If you came to this blog for the first time because you googled HOW TO MANAGE PAPERWORK I apologise. Because I have no bloody idea. But as I continue to play grown ups, it is one of the most mystifying things ever.

Have you ever stopped to think about personal administration? Do you know how much paperwork is involved in the average persons life time? From the day you are born until the day you croak, there will need to be a form filled in. And when you have kids, it just gets ridiculous. You need to fill in a form to allow photos to be taken of them in the classroom. A form for participating in a fun run. A form for them to get their jabs and a form to say that it is ok for them to watch a sex-ed film. And now that things are going paperless, a lot of it has moved online which does make it difficult when you have to print it off and your out of ink and the school excursion starts in ten minutes so you screech up to the school gates and park illegally, run inside holding your chest because you didn’t have time to put on a bra, and beg the lady behind the desk for a form for the Year 5 excursion to the sewerage plant. Or so I am lead to believe……

Have you ever been woken up b y a child demanding your signature on something? You are not alone.

Today I was at the RTA because I had to change the address on something. Now the RTA can get a bad rap with its waiting, waiting, waiting and the people behind the counter are notoriously gloomy because they have to deal with us bastards all day. The concierge greeted me and asked what I needed. I told her and she handed me over the biggest form ever.

“Whats the date?” I asked her. She told me and I answered her with the obligatory “Where is the year going?” Then I started filling in the form. Soon my number was called and I handed over the form. The lovely young lady punched some numbers into her computer and said. “All Done.”

Excuse me?

I dealt with a government agency with absolutely no drama. It was so unremarkable I felt compelled to share it.

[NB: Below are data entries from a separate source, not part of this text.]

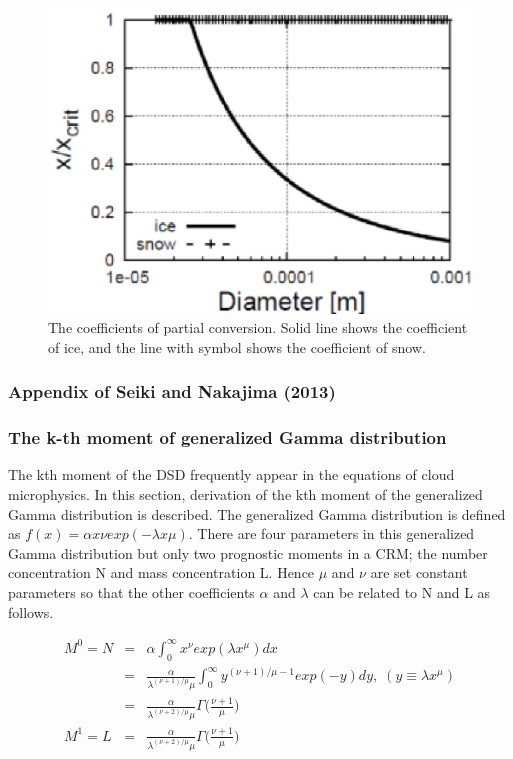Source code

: \begin{figure}[]
\begin{center}
\includegraphics[scale=0.5]{./figure/partial_conversion_coef.eps}
\end{center}
\caption{The coefficients of partial conversion. Solid line shows the coefficient of ice, and the line with symbol shows the coefficient of snow.}
\label{figsn2-23}
\end{figure}

\subsubsection{Appendix of Seiki and Nakajima (2013)}
\subsubsection{The k-th moment of generalized Gamma distribution}
The kth moment of the DSD frequently appear in the equations of cloud microphysics. In this section, derivation of the kth moment of the generalized Gamma distribution is described. The generalized Gamma distribution is defined as $f(x) = \alpha x \nu exp(-\lambda x \mu)$. There are four parameters in this generalized Gamma distribution but only two prognostic moments in a CRM; the number concentration N and mass concentration L. Hence $\mu$ and $\nu$ are set constant parameters so that the other coefficients $\alpha$ and $\lambda$ can be related to N and L as follows.

\begin{eqnarray}
M^{0}=N&=&\alpha\int_{0}^{\infty}x^{\nu}exp(\lambda x^{\mu})dx\nonumber\\
&=&\frac{\alpha}{\lambda^{(\nu+1)/\mu}\mu}\int_{0}^{\infty}y^{(\nu+1)/\mu-1}exp(-y)dy,\;(y\equiv\lambda x^{\mu})\nonumber\\
&=&\frac{\alpha}{\lambda^{(\nu+2)/\mu}\mu}\Gamma\bigl(\frac{\nu+1}{\mu}\bigr)\label{sn255}\\
M^{1}=L&=&\frac{\alpha}{\lambda^{(\nu+2)/\mu}\mu}\Gamma\bigl(\frac{\nu+1}{\mu}\bigr)\nonumber
\end{eqnarray}


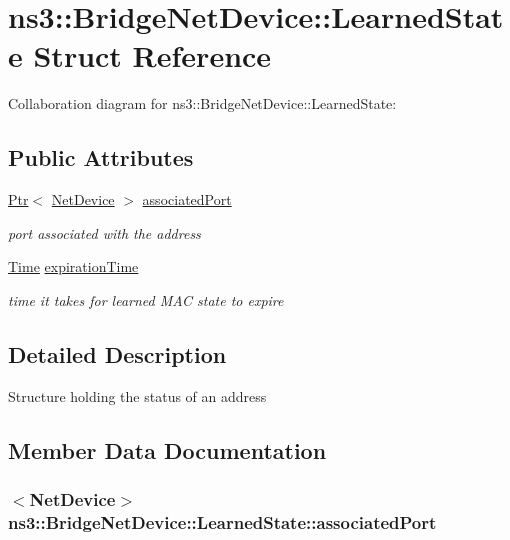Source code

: \hypertarget{structns3_1_1BridgeNetDevice_1_1LearnedState}{}\section{ns3\+:\+:Bridge\+Net\+Device\+:\+:Learned\+State Struct Reference}
\label{structns3_1_1BridgeNetDevice_1_1LearnedState}


Collaboration diagram for ns3\+:\+:Bridge\+Net\+Device\+:\+:Learned\+State\+:
\subsection*{Public Attributes}
\begin{DoxyCompactItemize}
\item 
\hyperlink{classns3_1_1Ptr}{Ptr}$<$ \hyperlink{classns3_1_1NetDevice}{Net\+Device} $>$ \hyperlink{structns3_1_1BridgeNetDevice_1_1LearnedState_a4bdf9dcff8573df24626c046e4286c51}{associated\+Port}
\begin{DoxyCompactList}\small\item\em port associated with the address \end{DoxyCompactList}\item 
\hyperlink{classns3_1_1Time}{Time} \hyperlink{structns3_1_1BridgeNetDevice_1_1LearnedState_a2bb61bbc1795ebc69bd90bb5525829c1}{expiration\+Time}
\begin{DoxyCompactList}\small\item\em time it takes for learned M\+AC state to expire \end{DoxyCompactList}\end{DoxyCompactItemize}


\subsection{Detailed Description}
Structure holding the status of an address 

\subsection{Member Data Documentation}
\subsubsection[{\texorpdfstring{associated\+Port}{associatedPort}}]{$<${\bf Net\+Device}$>$ ns3\+::\+Bridge\+Net\+Device\+::\+Learned\+State\+::associated\+Port}\hypertarget{structns3_1_1BridgeNetDevice_1_1LearnedState_a4bdf9dcff8573df24626c046e4286c51}{}\label{structns3_1_1BridgeNetDevice_1_1LearnedState_a4bdf9dcff8573df24626c046e4286c51}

Get a dog? Fill out a form.

Want a mammogram? Fill out a form.

Join a loyalty program? Fill out a form

Fart? Fill out a form

You fill out so many forms and then the companies collect data and then sell the data to marketing companies and BAM. Suddenly you are getting junk mail for incontinence pants and denture cleaning equipment. (this happens when you tick the over 40 box)

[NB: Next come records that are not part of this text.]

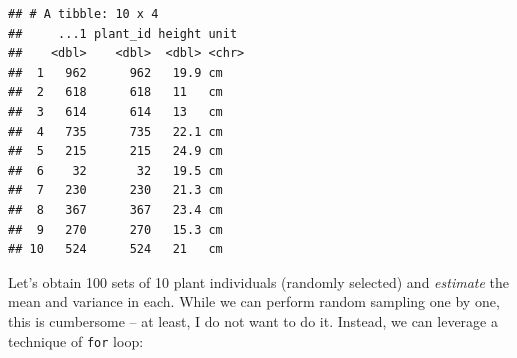 \documentclass[
]{book}
\newenvironment{Shaded}{\begin{snugshade}}{\end{snugshade}}
\newcommand{\AttributeTok}[1]{\textcolor[rgb]{0.77,0.63,0.00}{#1}}
\newcommand{\CommentTok}[1]{\textcolor[rgb]{0.56,0.35,0.01}{\textit{#1}}}
\newcommand{\ConstantTok}[1]{\textcolor[rgb]{0.00,0.00,0.00}{#1}}
\newcommand{\ControlFlowTok}[1]{\textcolor[rgb]{0.13,0.29,0.53}{\textbf{#1}}}
\newcommand{\DecValTok}[1]{\textcolor[rgb]{0.00,0.00,0.81}{#1}}
\newcommand{\FunctionTok}[1]{\textcolor[rgb]{0.00,0.00,0.00}{#1}}
\newcommand{\NormalTok}[1]{#1}
\newcommand{\OtherTok}[1]{\textcolor[rgb]{0.56,0.35,0.01}{#1}}
\newcommand{\SpecialCharTok}[1]{\textcolor[rgb]{0.00,0.00,0.00}{#1}}
\begin{document}
\begin{verbatim}
## # A tibble: 10 x 4
##     ...1 plant_id height unit 
##    <dbl>    <dbl>  <dbl> <chr>
##  1   962      962   19.9 cm   
##  2   618      618   11   cm   
##  3   614      614   13   cm   
##  4   735      735   22.1 cm   
##  5   215      215   24.9 cm   
##  6    32       32   19.5 cm   
##  7   230      230   21.3 cm   
##  8   367      367   23.4 cm   
##  9   270      270   15.3 cm   
## 10   524      524   21   cm
\end{verbatim}

Let's obtain 100 sets of 10 plant individuals (randomly selected) and \emph{estimate} the mean and variance in each. While we can perform random sampling one by one, this is cumbersome -- at least, I do not want to do it. Instead, we can leverage a technique of \texttt{for} loop:

\begin{Shaded}
\end{Shaded}
\end{document}
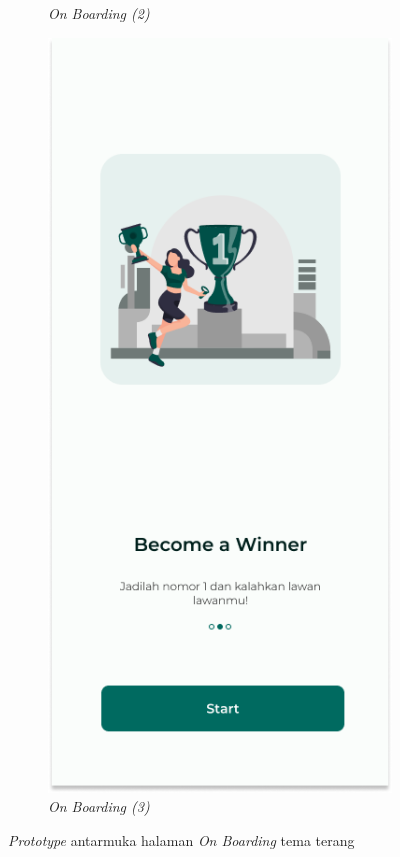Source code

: \begin{figure}[H]
\begin{subfigure}[b]{0.23\textwidth}
	  \caption{\textit{On Boarding (2)}}
	  \label{fig:HasilBoarding2}
	\end{subfigure}
	\begin{subfigure}[b]{0.23\textwidth}
		\centering
	  \includegraphics[width=\linewidth]{contents/chapter-3/images/HF-Boarding-3.png}
	  \caption{\textit{On Boarding (3)}}
	  \label{fig:HasilBoarding3}
	\end{subfigure}
	\caption{\textit{Prototype} antarmuka halaman \textit{On Boarding} tema terang}
	\label{Fig:HasilFeatureSetBoarding}
\end{figure}
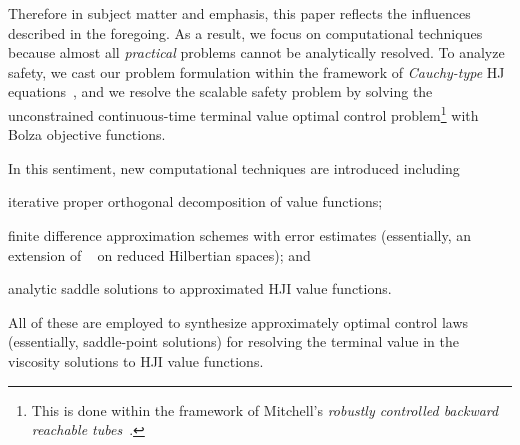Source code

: Therefore in subject matter and emphasis, this paper reflects the influences described in the foregoing. As a result, we focus on computational techniques because almost all \textit{practical} problems cannot be analytically resolved. To analyze safety, we cast our problem formulation within the framework of \textit{Cauchy-type} HJ equations~\cite{Crandall1983viscosity}, and we resolve the scalable safety problem by solving the unconstrained continuous-time terminal value optimal control problem\footnote{This is done within the framework of Mitchell's \textit{robustly controlled backward reachable tubes}~\cite{Mitchell2020}.} with Bolza objective functions.  %

In this sentiment, new computational techniques are introduced including
%
\begin{inparaenum}[(i)]
	\item iterative proper orthogonal decomposition of  value functions;
	\item finite difference approximation schemes with error estimates (essentially, an extension of ~\cite{Crandall1984} on reduced Hilbertian spaces); and
	\item  analytic saddle solutions to approximated HJI value functions.
\end{inparaenum} 
%
All of these are employed to synthesize approximately optimal control laws (essentially, saddle-point solutions)  for resolving the terminal value in the viscosity solutions to HJI value functions.



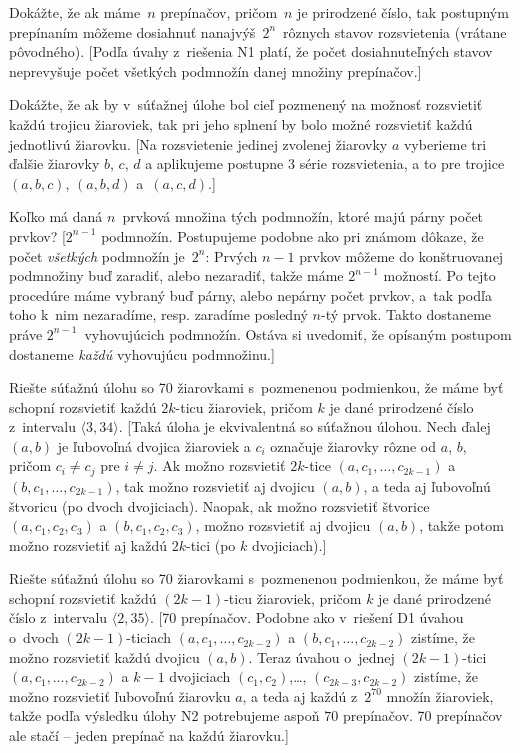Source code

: {Dokážte, že ak máme~$n$ prepínačov, pričom~$n$ je
prirodzené číslo, tak postupným prepínaním môžeme dosiahnuť
nanajvýš~$2^n$~rôznych stavov rozsvietenia (vrátane pôvodného).
[Podľa úvahy z~riešenia N1 platí, že počet dosiahnuteľných stavov
neprevyšuje počet všetkých podmnožín danej množiny prepínačov.]

Dokážte, že ak by v~súťažnej úlohe bol cieľ pozmenený na
možnosť rozsvietiť každú trojicu žiaroviek, tak
pri jeho splnení by bolo možné rozsvietiť každú
jednotlivú žiarovku.
[Na rozsvietenie jedinej zvolenej žiarovky $a$ vyberieme tri ďalšie
žiarovky $b$, $c$, $d$ a aplikujeme postupne 3 série rozsvietenia,
a to pre trojice $(a,b,c)$, $(a,b,d)$ a~$(a,c,d)$.]

Koľko má daná $n$~prvková množina tých podmnožín, ktoré majú párny
počet prvkov?
[$2^{n-1}$ podmnožín. Postupujeme podobne ako pri známom dôkaze,
že počet {\it všetkých\/} podmnožín je~$2^n$: Prvých $n-1$ prvkov
môžeme do konštruovanej podmnožiny buď zaradiť, alebo nezaradiť,
takže máme $2^{n-1}$ možností. Po tejto procedúre máme vybraný
buď párny, alebo nepárny počet prvkov, a~tak podľa toho k~nim
nezaradíme, resp. zaradíme posledný $n$-tý prvok.
Takto dostaneme práve $2^{n-1}$~vyhovujúcich podmnožín.
Ostáva si uvedomiť, že opísaným postupom dostaneme {\it každú\/}
vyhovujúcu podmnožinu.]

\D
Riešte súťažnú úlohu so 70 žiarovkami s~pozmenenou podmienkou,
že máme byť schopní rozsvietiť každú $2k$-ticu žiaroviek, pričom
$k$ je dané prirodzené číslo z~intervalu $\langle 3,34\rangle$.
[Taká úloha je ekvivalentná so súťažnou úlohou. Nech ďalej
$(a,b)$ je ľubovoľná dvojica žiaroviek a $c_i$ označuje žiarovky rôzne
od $a$, $b$, pričom $c_i\ne c_j$ pre $i\ne j$. Ak možno rozsvietiť
$2k$-tice $(a,c_1,\ldots,c_{2k-1})$ a
$(b,c_1,\ldots,c_{2k-1})$, tak možno rozsvietiť aj dvojicu $(a,b)$,
a teda aj ľubovoľnú štvoricu (po dvoch dvojiciach).
Naopak, ak možno rozsvietiť štvorice $(a,c_1,c_2,c_3)$
a $(b,c_1,c_2,c_3)$, možno rozsvietiť aj dvojicu $(a,b)$,
takže potom možno rozsvietiť aj každú $2k$-tici (po $k$ dvojiciach).]

Riešte súťažnú úlohu so 70 žiarovkami s~pozmenenou podmienkou,
že máme byť schopní rozsvietiť každú $(2k-1)$-ticu žiaroviek, pričom
$k$ je dané prirodzené číslo z~intervalu $\langle 2,35\rangle$.
[70 prepínačov. Podobne ako v~riešení D1 úvahou o~dvoch $(2k-1)$-ticiach
$(a,c_1,\ldots,c_{2k-2})$ a $(b,c_1,\ldots,c_{2k-2})$ zistíme,
že možno rozsvietiť každú dvojicu $(a,b)$. Teraz úvahou o~jednej
$(2k-1)$-tici $(a,c_1,\ldots,c_{2k-2})$ a $k-1$ dvojiciach
$(c_1,c_2)$,\dots, $(c_{2k-3},c_{2k-2})$ zistíme, že možno
rozsvietiť ľubovoľnú žiarovku $a$, a teda aj každú z~$2^{70}$
množín žiaroviek, takže podľa výsledku úlohy N2
potrebujeme aspoň $70$ prepínačov. 70 prepínačov ale stačí --
jeden prepínač na každú žiarovku.]

}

And now you even have to give your postcode when you buy something at an Ikea. WHY? And why do the people at the Nespresso store judge you when you say you do not want to join their club?

Lets have a look at the life-cycle of a note here at WoogsWorld.

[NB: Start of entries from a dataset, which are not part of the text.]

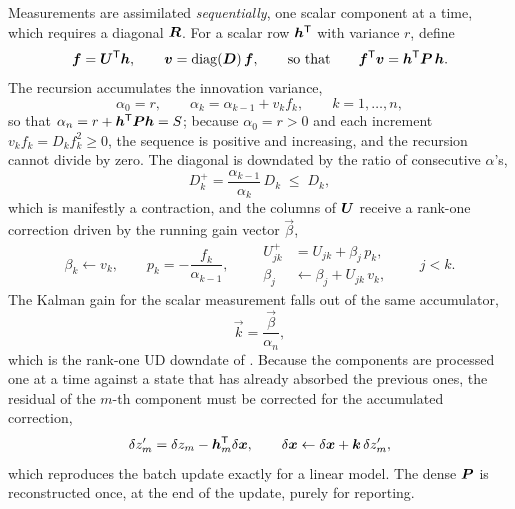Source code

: Measurements are assimilated \emph{sequentially}, one scalar component at a
time, which requires a diagonal $\mat{R}$. For a scalar row
$\vec{h}\transpose$ with variance $r$, define
\begin{equation}
  \label{eq:flt-udu-carlson-f}
  \vec{f} = \mat{U}\transpose \vec{h},
  \qquad
  \vec{v} = \diag(\vec{D})\,\vec{f},
  \qquad\text{so that}\qquad
  \vec{f}\transpose \vec{v} = \vec{h}\transpose \mat{P}\,\vec{h} .
\end{equation}
The recursion accumulates the innovation variance,
\begin{equation}
  \label{eq:flt-udu-alpha}
  \alpha_0 = r,
  \qquad
  \alpha_k = \alpha_{k-1} + v_k f_k,
  \qquad k = 1, \dots, n ,
\end{equation}
so that $\alpha_n = r + \vec{h}\transpose\mat{P}\vec{h} = S$; because
$\alpha_0 = r > 0$ and each increment $v_k f_k = D_k f_k^2 \geq 0$, the
sequence is positive and increasing, and the recursion cannot divide by zero.
The diagonal is downdated by the ratio of consecutive $\alpha$'s,
\begin{equation}
  \label{eq:flt-udu-d}
  D^{+}_k = \frac{\alpha_{k-1}}{\alpha_k}\,D_k \;\leq\; D_k ,
\end{equation}
which is manifestly a contraction, and the columns of $\mat{U}$ receive a
rank-one correction driven by the running gain vector $\vec{\beta}$,
\begin{equation}
  \label{eq:flt-udu-u}
  \beta_k \leftarrow v_k,
  \qquad
  p_k = -\frac{f_k}{\alpha_{k-1}},
  \qquad
  \begin{aligned}
    U^{+}_{jk} &= U_{jk} + \beta_j\,p_k, \\
    \beta_j    &\leftarrow \beta_j + U_{jk}\,v_k,
  \end{aligned}
  \qquad j < k .
\end{equation}
The Kalman gain for the scalar measurement falls out of the same accumulator,
\begin{equation}
  \label{eq:flt-udu-gain}
  \vec{k} = \frac{\vec{\beta}}{\alpha_n} ,
\end{equation}
which is the rank-one UD downdate of
\citep[Ch.~6.2.3, Eqs.~6.24--6.27, Algorithm~2]{iiyama2026thesis}. Because the
components are processed one at a time against a state that has already
absorbed the previous ones, the residual of the $m$-th component must be
corrected for the accumulated correction,
\begin{equation}
  \label{eq:flt-udu-residual}
  \delta z_m' = \delta z_m - \vec{h}_m\transpose \delta \vec{x},
  \qquad
  \delta \vec{x} \leftarrow \delta \vec{x} + \vec{k}\,\delta z_m' ,
\end{equation}
which reproduces the batch update exactly for a linear model. The dense
$\mat{P}$ is reconstructed once, at the end of the update, purely for
reporting.

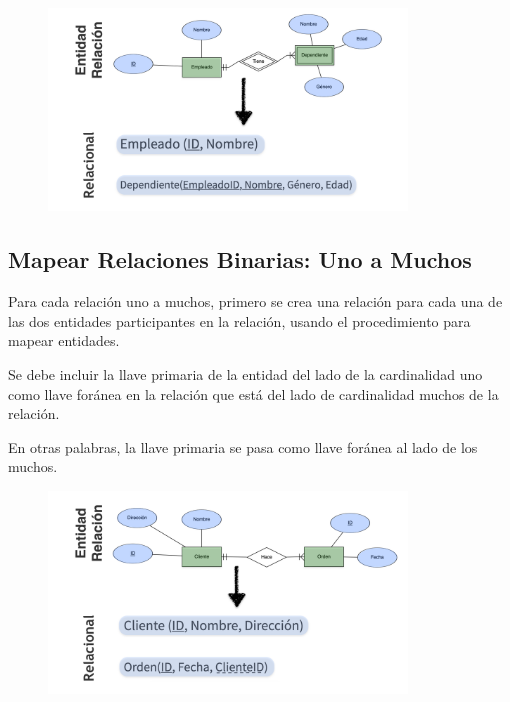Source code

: \documentclass[12pt, fleqn]{report}                             %
\begin{document}
                \begin{figure}[h]
                    \centering
                    \includegraphics[width=0.85\textwidth]{NormalizacionEntidadDebil}
                \end{figure}

                


            \clearpage
            \subsection{Mapear Relaciones Binarias: Uno a Muchos}

                Para cada relación uno a muchos, primero se crea una relación para cada una de las dos
                entidades participantes en la relación, usando el procedimiento para mapear entidades.

                Se debe incluir la llave primaria de la entidad del lado de la cardinalidad uno como llave
                foránea en la relación que está del lado de cardinalidad muchos de la relación.

                En otras palabras, la llave primaria se pasa como llave foránea al lado de los muchos.

                \begin{figure}[h]
                    \centering
                    \includegraphics[width=0.85\textwidth]{NormalizacionRelacionesBinariasUnoMuchos}
                \end{figure}
\end{document}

Child presents a note at a very unhelpful time, you may be taking a dump or cleaning up cat yack. You ask them to put in on the fridge, aka the paperwork breeding ground. From there it remains, ignored until it slips beneath the fridge or gets used by Mr. Woog as something to pick food out of his teeth.  And that is it.

I am very much looking forward to them turning eighteen so they can fill out their own bleeding forms. And filling out forms online can be a complete nightmare, so much so that last year I registered for the Under Twelves Rugby Team. Me. I did not qualify at all but the system was so difficult to decipher that there I was. And I am not even going to start to discuss the intricacies of registering for eisteddfods online as I am trying to remain calm. So I ask you this dear reader…

How do you manage paperwork?

And tell me honestly, what was the last form you filled in. I really want to know.